A teenage boy is taking the world of powerlifting competitions by storm. Jake Schellenschlager, nicknamed Wonder Kid, is a 123-pound 14-year-old boy who can lift more than twice his body weight, wrote The Washington Post in a profile of the boy published Jan. 1.
At the York Barbell powerlifting competition in York, Pennsylvania, Schellenschlager lifted 155 pounds using a chest press. His trainer and other powerlifters around him motivated Schellenschlager, The Washington Post reported.
Powerlifting is a sport involving competitive weightlifting that focuses on physical strength. Jake can deadlift, meaning lift a barbell from the ground, 300 pounds.
“Three hundred pounds is obviously double is body weight,” the boy’s trainer, Mike Sarni, told The Washington Post. “He doesn’t feel he can be defeated. It is that inner strength that tells him, ‘I can do this.’ Usually, you only get that in older, more mature people.”
Schellenschlager got into powerlifting during trips to the gym with his father when he was 12. He met Sarni, and began training with him. His mother was at first hesitant, but later thought it was beneficial for him, The Washington Post reported.
“Lifting is a sport just like baseball,” Brandy Schellenschlager said. “That’s how we view it.”
Powerlifting is becoming increasingly popular among teenagers, but the cause of concern is the impact such heavy labor will have on kids who are still developing.

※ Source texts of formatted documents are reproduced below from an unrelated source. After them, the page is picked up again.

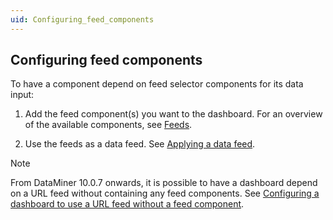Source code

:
 ```yaml
---
uid: Configuring_feed_components
---
```


## Configuring feed components

To have a component depend on feed selector components for its data input:

1. Add the feed component(s) you want to the dashboard. For an overview of the available components, see [Feeds](xref:Feeds).

2. Use the feeds as a data feed. See [Applying a data feed](xref:Configuring_dashboard_components#applying-a-data-feed).

> [!NOTE]
> From DataMiner 10.0.7 onwards, it is possible to have a dashboard depend on a URL feed without containing any feed components. See [Configuring a dashboard to use a URL feed without a feed component](xref:Configuring_a_dashboard_to_use_a_URL_feed_without_a_feed_component).
>
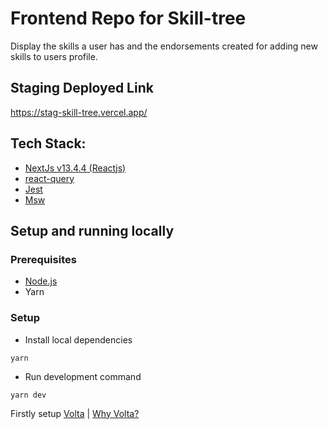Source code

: # Frontend Repo for Skill-tree 

Display the skills a user has and the endorsements created for adding new skills to users profile.

## Staging Deployed Link 
https://stag-skill-tree.vercel.app/

## Tech Stack:

- [NextJs v13.4.4 (Reactjs)](https://nextjs.org/)
- [react-query](https://tanstack.com/query/v3/)
- [Jest](https://jestjs.io/)
- [Msw](https://mswjs.io/)

## Setup and running locally

### Prerequisites
- [Node.js](https://nodejs.org/en/download)
- Yarn 

### Setup
- Install local dependencies
```
yarn
```
- Run development command
```
yarn dev
```
Firstly setup [Volta](https://docs.volta.sh/guide/getting-started) | [Why Volta?](https://docs.volta.sh/guide/#why-volta)
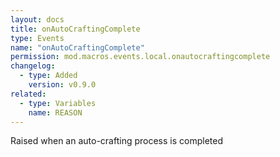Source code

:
 ```yaml
---
layout: docs
title: onAutoCraftingComplete
type: Events
name: "onAutoCraftingComplete"
permission: mod.macros.events.local.onautocraftingcomplete
changelog:
  - type: Added
    version: v0.9.0
related:
  - type: Variables
    name: REASON
---
```

Raised when an auto-crafting process is completed
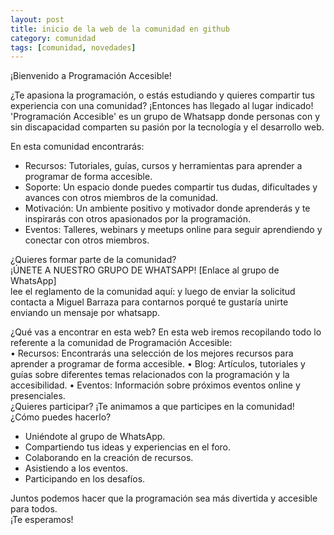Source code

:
 ```yaml
---
layout: post
title: inicio de la web de la comunidad en github
category: comunidad
tags: [comunidad, novedades]
---
```


¡Bienvenido a Programación Accesible!

¿Te apasiona la programación, o estás estudiando  y quieres compartir tus experiencia con una comunidad? ¡Entonces has llegado al lugar indicado!  
'Programación Accesible' es un grupo de Whatsapp donde personas con y sin discapacidad comparten su pasión por la tecnología y el desarrollo web.  

En esta comunidad encontrarás:  
* Recursos: Tutoriales, guías, cursos y herramientas para aprender a programar de forma accesible.
* Soporte: Un espacio donde puedes compartir tus dudas, dificultades y avances con otros miembros de la comunidad.
* Motivación: Un ambiente positivo y motivador donde aprenderás y te inspirarás con otros apasionados por la programación.
* Eventos: Talleres, webinars y meetups online para seguir aprendiendo y conectar con otros miembros.  

¿Quieres formar parte de la comunidad?  
¡ÚNETE A NUESTRO GRUPO DE WHATSAPP!
[Enlace al grupo de WhatsApp]  
lee el reglamento de la comunidad aquí:
y luego de enviar la solicitud contacta a Miguel Barraza para contarnos porqué te gustaría unirte enviando un mensaje por whatsapp.


¿Qué vas a encontrar en esta web?
En esta web iremos recopilando todo lo referente a la comunidad de Programación Accesible:  
• Recursos: Encontrarás una selección de los mejores recursos para aprender a programar de forma accesible.
• Blog: Artículos, tutoriales y guías sobre diferentes temas relacionados con la programación y la accesibilidad.
• Eventos: Información sobre próximos eventos online y presenciales.  
¿Quieres participar?
¡Te animamos a que participes en la comunidad!
¿Cómo puedes hacerlo?
* Uniéndote al grupo de WhatsApp.
* Compartiendo tus ideas y experiencias en el foro.
* Colaborando en la creación de recursos.
* Asistiendo a los eventos.
* Participando en los desafíos.

Juntos podemos hacer que la programación sea más divertida y accesible para todos.  
¡Te esperamos!
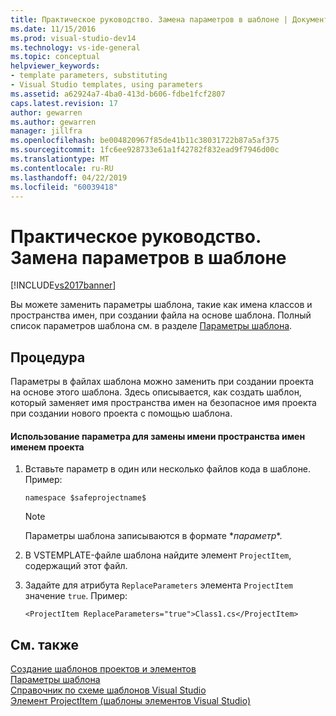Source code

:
 ```yaml
---
title: Практическое руководство. Замена параметров в шаблоне | Документация Майкрософт
ms.date: 11/15/2016
ms.prod: visual-studio-dev14
ms.technology: vs-ide-general
ms.topic: conceptual
helpviewer_keywords:
- template parameters, substituting
- Visual Studio templates, using parameters
ms.assetid: a62924a7-4ba0-413d-b606-fdbe1fcf2807
caps.latest.revision: 17
author: gewarren
ms.author: gewarren
manager: jillfra
ms.openlocfilehash: be004820967f85de41b11c38031722b87a5af375
ms.sourcegitcommit: 1fc6ee928733e61a1f42782f832ead9f7946d00c
ms.translationtype: MT
ms.contentlocale: ru-RU
ms.lasthandoff: 04/22/2019
ms.locfileid: "60039418"
---
```

# <a name="how-to-substitute-parameters-in-a-template"></a>Практическое руководство. Замена параметров в шаблоне
[!INCLUDE[vs2017banner](../includes/vs2017banner.md)]

Вы можете заменить параметры шаблона, такие как имена классов и пространства имен, при создании файла на основе шаблона. Полный список параметров шаблона см. в разделе [Параметры шаблона](../ide/template-parameters.md).  
  
## <a name="procedure"></a>Процедура  
 Параметры в файлах шаблона можно заменить при создании проекта на основе этого шаблона. Здесь описывается, как создать шаблон, который заменяет имя пространства имен на безопасное имя проекта при создании нового проекта с помощью шаблона.  
  
#### <a name="to-use-a-parameter-to-replace-namespace-name-with-the-project-name"></a>Использование параметра для замены имени пространства имен именем проекта  
  
1. Вставьте параметр в один или несколько файлов кода в шаблоне. Пример:  
  
    ```  
    namespace $safeprojectname$  
    ```  
  
    > [!NOTE]
    >  Параметры шаблона записываются в формате $*параметр*$.  
  
2. В VSTEMPLATE-файле шаблона найдите элемент `ProjectItem`, содержащий этот файл.  
  
3. Задайте для атрибута `ReplaceParameters` элемента `ProjectItem` значение `true`. Пример:  
  
    ```  
    <ProjectItem ReplaceParameters="true">Class1.cs</ProjectItem>  
    ```  
  
## <a name="see-also"></a>См. также  
 [Создание шаблонов проектов и элементов](../ide/creating-project-and-item-templates.md)   
 [Параметры шаблона](../ide/template-parameters.md)   
 [Справочник по схеме шаблонов Visual Studio](../extensibility/visual-studio-template-schema-reference.md)   
 [Элемент ProjectItem (шаблоны элементов Visual Studio)](../extensibility/projectitem-element-visual-studio-item-templates.md)
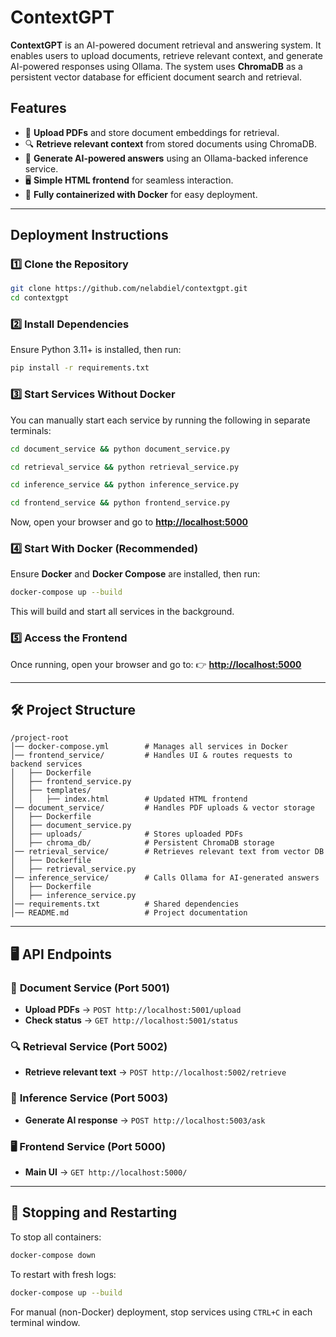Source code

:# ContextGPT

**ContextGPT** is an AI-powered document retrieval and answering system. It enables users to upload documents, retrieve relevant context, and generate AI-powered responses using Ollama. The system uses **ChromaDB** as a persistent vector database for efficient document search and retrieval.

## Features
- 📂 **Upload PDFs** and store document embeddings for retrieval.
- 🔍 **Retrieve relevant context** from stored documents using ChromaDB.
- 🤖 **Generate AI-powered answers** using an Ollama-backed inference service.
- 🖥️ **Simple HTML frontend** for seamless interaction.
- 🐳 **Fully containerized with Docker** for easy deployment.

---

## Deployment Instructions

### **1️⃣ Clone the Repository**
```bash
git clone https://github.com/nelabdiel/contextgpt.git
cd contextgpt
```

### **2️⃣ Install Dependencies**
Ensure Python 3.11+ is installed, then run:
```bash
pip install -r requirements.txt
```

### **3️⃣ Start Services Without Docker**
You can manually start each service by running the following in separate terminals:
```bash
cd document_service && python document_service.py
```
```bash
cd retrieval_service && python retrieval_service.py
```
```bash
cd inference_service && python inference_service.py
```
```bash
cd frontend_service && python frontend_service.py
```
Now, open your browser and go to **[http://localhost:5000](http://localhost:5000)**

### **4️⃣ Start With Docker (Recommended)**
Ensure **Docker** and **Docker Compose** are installed, then run:
```bash
docker-compose up --build
```
This will build and start all services in the background.

### **5️⃣ Access the Frontend**
Once running, open your browser and go to:
👉 **[http://localhost:5000](http://localhost:5000)**

---

## 🛠️ Project Structure
```
/project-root
│── docker-compose.yml        # Manages all services in Docker
│── frontend_service/         # Handles UI & routes requests to backend services
│   ├── Dockerfile
│   ├── frontend_service.py
│   ├── templates/
│   │   ├── index.html        # Updated HTML frontend
│── document_service/         # Handles PDF uploads & vector storage
│   ├── Dockerfile
│   ├── document_service.py
│   ├── uploads/              # Stores uploaded PDFs
│   ├── chroma_db/            # Persistent ChromaDB storage
│── retrieval_service/        # Retrieves relevant text from vector DB
│   ├── Dockerfile
│   ├── retrieval_service.py
│── inference_service/        # Calls Ollama for AI-generated answers
│   ├── Dockerfile
│   ├── inference_service.py
│── requirements.txt          # Shared dependencies
│── README.md                 # Project documentation
```

---

## 🖥️ API Endpoints
### 📂 **Document Service (Port 5001)**
- **Upload PDFs** → `POST http://localhost:5001/upload`
- **Check status** → `GET http://localhost:5001/status`

### 🔍 **Retrieval Service (Port 5002)**
- **Retrieve relevant text** → `POST http://localhost:5002/retrieve`

### 🤖 **Inference Service (Port 5003)**
- **Generate AI response** → `POST http://localhost:5003/ask`

### 🖥️ **Frontend Service (Port 5000)**
- **Main UI** → `GET http://localhost:5000/`

---

## 🔄 Stopping and Restarting
To stop all containers:
```bash
docker-compose down
```
To restart with fresh logs:
```bash
docker-compose up --build
```

For manual (non-Docker) deployment, stop services using `CTRL+C` in each terminal window.



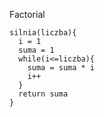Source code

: Factorial

```
silnia(liczba){
  i = 1
  suma = 1
  while(i<=liczba){
    suma = suma * i
    i++
  }
  return suma
}
```
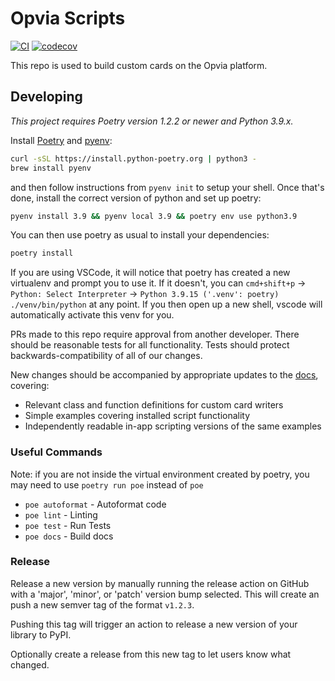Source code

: # Opvia Scripts

[![CI](https://github.com/opvia/opvia-scripts/actions/workflows/ci.yml/badge.svg)](https://github.com/opvia/opvia-scripts/actions/workflows/ci.yml)
[![codecov](https://codecov.io/gh/opvia/opvia-scripts/branch/main/graph/badge.svg?token=NSNITDCIUW)](https://codecov.io/gh/opvia/opvia-scripts)

This repo is used to build custom cards on the Opvia platform.

## Developing

_This project requires Poetry version 1.2.2 or newer and Python 3.9.x._

Install [Poetry](https://python-poetry.org/) and [pyenv](https://github.com/pyenv/pyenv#installation):

```bash
curl -sSL https://install.python-poetry.org | python3 -
brew install pyenv
```

and then follow instructions from `pyenv init` to setup your shell. Once that's done, install the correct version of python and set up poetry:

```bash
pyenv install 3.9 && pyenv local 3.9 && poetry env use python3.9
```

You can then use poetry as usual to install your dependencies:

```bash
poetry install
```

If you are using VSCode, it will notice that poetry has created a new virtualenv and prompt you to use it. If it doesn't, you can `cmd+shift+p` -> `Python: Select Interpreter` -> `Python 3.9.15 ('.venv': poetry) ./venv/bin/python` at any point. If you then open up a new shell, vscode will automatically activate this venv for you.

PRs made to this repo require approval from another developer. There should be reasonable tests for all functionality. Tests should protect backwards-compatibility of all of our changes.

New changes should be accompanied by appropriate updates to the [docs](docs/), covering:

- Relevant class and function definitions for custom card writers
- Simple examples covering installed script functionality
- Independently readable in-app scripting versions of the same examples

### Useful Commands

Note: if you are not inside the virtual environment created by poetry, you may need to use `poetry run poe` instead of `poe`

- `poe autoformat` - Autoformat code
- `poe lint` - Linting
- `poe test` - Run Tests
- `poe docs` - Build docs

### Release

Release a new version by manually running the release action on GitHub with a 'major', 'minor', or 'patch' version bump selected.
This will create an push a new semver tag of the format `v1.2.3`.

Pushing this tag will trigger an action to release a new version of your library to PyPI.

Optionally create a release from this new tag to let users know what changed.
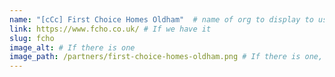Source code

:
 ```yaml
---
name: "[cCc] First Choice Homes Oldham"	 # name of org to display to user
link: https://www.fcho.co.uk/ # If we have it
slug: fcho
image_alt: # If there is one
image_path: /partners/first-choice-homes-oldham.png # If there is one, should be colocated with the index.md file in the folder
---
```


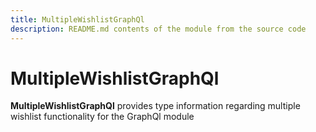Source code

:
 ```yaml
---
title: MultipleWishlistGraphQl
description: README.md contents of the module from the source code
---
```


# MultipleWishlistGraphQl

**MultipleWishlistGraphQl** provides type information regarding multiple wishlist functionality for the GraphQl module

“Power lifting and Olympic weightlifting sports are different becaue they are usually involving maximum lifts- squat, bench press and the dead lift.” Paul Stricker, a Sand Diego-based youth sports medicine specialist, told The Washington Post. “There is high risk to heavy maximal lifts or explosive lifts during their rapid growth phrase. That is our biggest caution. We just don’t recommend they do maximal lifts or explosive lifts until they have finished the majority of their growth spurt.”